→ **What you should do**
Restate, exactly as written, the entries below from the line that holds "cache.py: defines handling" through the line that holds "multilingues \!) | &nbsp; |". Pictures are not part of the copy.

Source texts of formatted documents:
* * * *
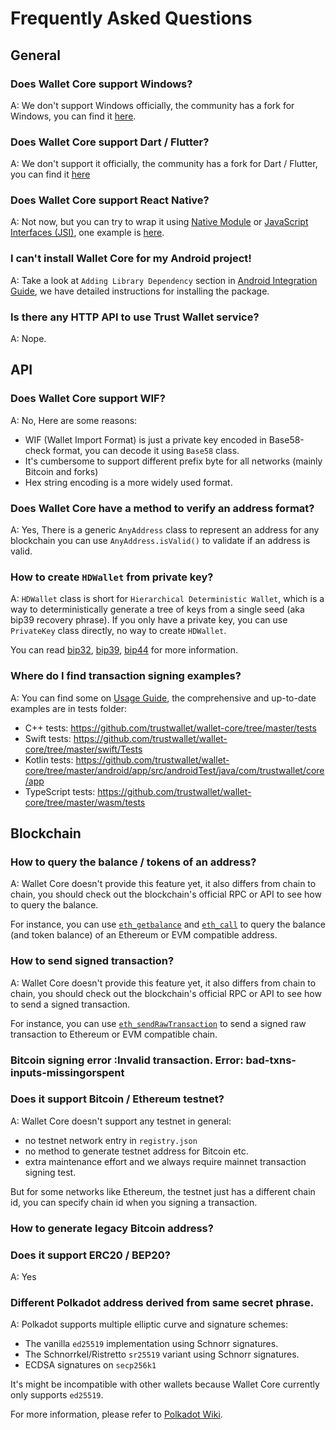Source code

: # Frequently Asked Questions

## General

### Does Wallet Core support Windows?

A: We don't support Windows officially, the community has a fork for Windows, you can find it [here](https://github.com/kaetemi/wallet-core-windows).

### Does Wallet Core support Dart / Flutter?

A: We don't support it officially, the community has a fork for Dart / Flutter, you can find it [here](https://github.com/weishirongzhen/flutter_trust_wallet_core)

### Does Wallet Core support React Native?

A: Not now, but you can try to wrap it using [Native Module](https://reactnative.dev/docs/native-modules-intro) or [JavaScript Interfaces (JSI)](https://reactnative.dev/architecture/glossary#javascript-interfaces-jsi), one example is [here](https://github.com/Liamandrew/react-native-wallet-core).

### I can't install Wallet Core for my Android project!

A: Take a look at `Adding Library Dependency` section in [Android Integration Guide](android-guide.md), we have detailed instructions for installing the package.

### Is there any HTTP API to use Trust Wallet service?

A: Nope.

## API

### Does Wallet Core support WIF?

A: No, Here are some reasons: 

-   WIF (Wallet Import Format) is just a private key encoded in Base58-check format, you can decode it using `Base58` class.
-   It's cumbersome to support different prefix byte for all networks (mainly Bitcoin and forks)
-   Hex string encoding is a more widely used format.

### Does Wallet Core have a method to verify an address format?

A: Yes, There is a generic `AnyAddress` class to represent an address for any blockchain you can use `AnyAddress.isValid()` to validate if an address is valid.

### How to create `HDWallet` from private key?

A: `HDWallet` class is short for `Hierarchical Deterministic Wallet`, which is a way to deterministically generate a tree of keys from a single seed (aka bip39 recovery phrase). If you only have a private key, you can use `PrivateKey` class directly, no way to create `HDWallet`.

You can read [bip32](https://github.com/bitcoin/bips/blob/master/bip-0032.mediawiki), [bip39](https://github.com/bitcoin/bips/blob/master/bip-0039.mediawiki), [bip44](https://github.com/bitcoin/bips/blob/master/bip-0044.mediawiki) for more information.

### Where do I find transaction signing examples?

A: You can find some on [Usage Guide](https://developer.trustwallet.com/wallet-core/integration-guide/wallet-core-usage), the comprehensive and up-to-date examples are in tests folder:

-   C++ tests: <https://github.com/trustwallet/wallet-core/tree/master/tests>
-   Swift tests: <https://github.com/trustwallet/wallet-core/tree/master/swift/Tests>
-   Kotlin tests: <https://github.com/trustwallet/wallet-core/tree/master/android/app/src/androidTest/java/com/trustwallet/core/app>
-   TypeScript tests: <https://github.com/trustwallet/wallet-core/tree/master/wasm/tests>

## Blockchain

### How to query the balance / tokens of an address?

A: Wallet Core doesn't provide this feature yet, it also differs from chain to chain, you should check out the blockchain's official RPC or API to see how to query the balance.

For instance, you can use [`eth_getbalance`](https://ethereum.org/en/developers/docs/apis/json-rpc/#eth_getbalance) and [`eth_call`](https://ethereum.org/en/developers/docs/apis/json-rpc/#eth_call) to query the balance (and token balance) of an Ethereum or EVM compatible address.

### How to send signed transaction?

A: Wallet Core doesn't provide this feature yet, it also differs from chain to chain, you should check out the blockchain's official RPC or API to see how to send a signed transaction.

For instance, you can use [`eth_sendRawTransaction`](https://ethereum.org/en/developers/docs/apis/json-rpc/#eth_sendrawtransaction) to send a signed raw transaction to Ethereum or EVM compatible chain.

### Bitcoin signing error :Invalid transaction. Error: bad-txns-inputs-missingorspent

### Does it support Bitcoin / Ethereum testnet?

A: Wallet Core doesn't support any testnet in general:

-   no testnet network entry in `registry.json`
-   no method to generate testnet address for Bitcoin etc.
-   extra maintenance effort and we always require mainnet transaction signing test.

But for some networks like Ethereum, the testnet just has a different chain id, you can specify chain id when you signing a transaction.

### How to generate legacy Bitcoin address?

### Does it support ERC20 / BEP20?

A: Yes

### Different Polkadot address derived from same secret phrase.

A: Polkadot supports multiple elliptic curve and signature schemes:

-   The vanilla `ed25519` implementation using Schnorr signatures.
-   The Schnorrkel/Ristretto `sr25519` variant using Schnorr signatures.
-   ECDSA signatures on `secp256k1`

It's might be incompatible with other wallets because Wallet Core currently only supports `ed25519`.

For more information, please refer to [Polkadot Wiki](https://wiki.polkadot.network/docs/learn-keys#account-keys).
* * * *
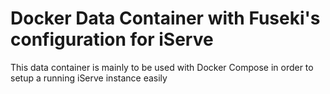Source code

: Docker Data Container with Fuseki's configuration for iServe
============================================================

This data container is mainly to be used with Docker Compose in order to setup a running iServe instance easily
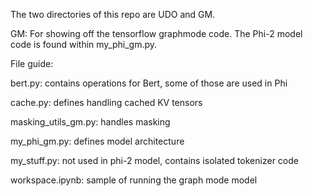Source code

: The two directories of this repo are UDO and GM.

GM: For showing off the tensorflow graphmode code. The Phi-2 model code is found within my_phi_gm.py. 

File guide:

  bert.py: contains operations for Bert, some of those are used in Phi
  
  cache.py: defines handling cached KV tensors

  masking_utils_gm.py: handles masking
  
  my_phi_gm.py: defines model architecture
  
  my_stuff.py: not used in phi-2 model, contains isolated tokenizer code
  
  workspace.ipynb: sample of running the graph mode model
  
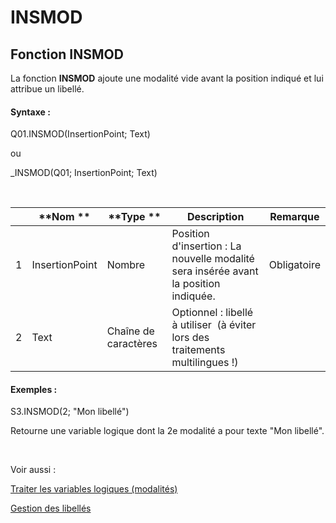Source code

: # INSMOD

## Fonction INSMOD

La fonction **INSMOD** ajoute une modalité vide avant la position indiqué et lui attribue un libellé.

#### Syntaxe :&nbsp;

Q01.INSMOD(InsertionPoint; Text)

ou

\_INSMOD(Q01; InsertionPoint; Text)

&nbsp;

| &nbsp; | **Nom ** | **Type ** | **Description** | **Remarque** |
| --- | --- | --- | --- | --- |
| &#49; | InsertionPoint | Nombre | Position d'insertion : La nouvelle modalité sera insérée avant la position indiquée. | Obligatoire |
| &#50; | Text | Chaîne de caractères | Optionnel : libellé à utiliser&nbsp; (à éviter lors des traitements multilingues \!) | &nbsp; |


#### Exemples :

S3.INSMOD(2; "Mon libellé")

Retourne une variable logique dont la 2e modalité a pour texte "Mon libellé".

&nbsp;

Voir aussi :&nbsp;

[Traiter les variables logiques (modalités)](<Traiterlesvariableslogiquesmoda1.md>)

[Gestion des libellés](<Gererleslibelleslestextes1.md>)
* * * *
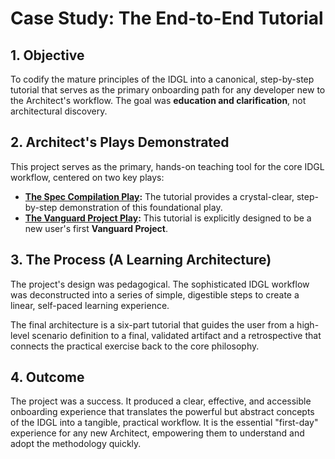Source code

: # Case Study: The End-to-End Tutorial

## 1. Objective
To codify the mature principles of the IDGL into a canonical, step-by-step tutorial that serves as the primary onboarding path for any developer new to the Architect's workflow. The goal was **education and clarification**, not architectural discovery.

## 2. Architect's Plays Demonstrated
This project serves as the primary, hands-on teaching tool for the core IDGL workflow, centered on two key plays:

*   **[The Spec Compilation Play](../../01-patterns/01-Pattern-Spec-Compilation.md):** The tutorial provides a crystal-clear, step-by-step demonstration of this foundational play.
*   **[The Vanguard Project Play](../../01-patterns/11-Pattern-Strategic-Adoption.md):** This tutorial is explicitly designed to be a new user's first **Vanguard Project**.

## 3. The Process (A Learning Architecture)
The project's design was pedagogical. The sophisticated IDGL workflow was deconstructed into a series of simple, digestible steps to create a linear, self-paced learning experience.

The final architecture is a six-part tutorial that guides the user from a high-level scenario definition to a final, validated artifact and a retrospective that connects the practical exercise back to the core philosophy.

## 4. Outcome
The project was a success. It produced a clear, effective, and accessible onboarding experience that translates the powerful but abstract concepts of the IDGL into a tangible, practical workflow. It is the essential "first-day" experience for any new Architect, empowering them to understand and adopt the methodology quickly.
* * * *
→ **Written response**
  cache.py: defines handling cached KV tensors

  masking_utils_gm.py: handles masking
  
  my_phi_gm.py: defines model architecture
  
  my_stuff.py: not used in phi-2 model, contains isolated tokenizer code
  
  workspace.ipynb: sample of running the graph mode model
  
Source code

: # INSMOD

## Fonction INSMOD

La fonction **INSMOD** ajoute une modalité vide avant la position indiqué et lui attribue un libellé.

#### Syntaxe :&nbsp;

Q01.INSMOD(InsertionPoint; Text)

ou

\_INSMOD(Q01; InsertionPoint; Text)

&nbsp;

| &nbsp; | **Nom ** | **Type ** | **Description** | **Remarque** |
| --- | --- | --- | --- | --- |
| &#49; | InsertionPoint | Nombre | Position d'insertion : La nouvelle modalité sera insérée avant la position indiquée. | Obligatoire |
| &#50; | Text | Chaîne de caractères | Optionnel : libellé à utiliser&nbsp; (à éviter lors des traitements multilingues \!) | &nbsp; |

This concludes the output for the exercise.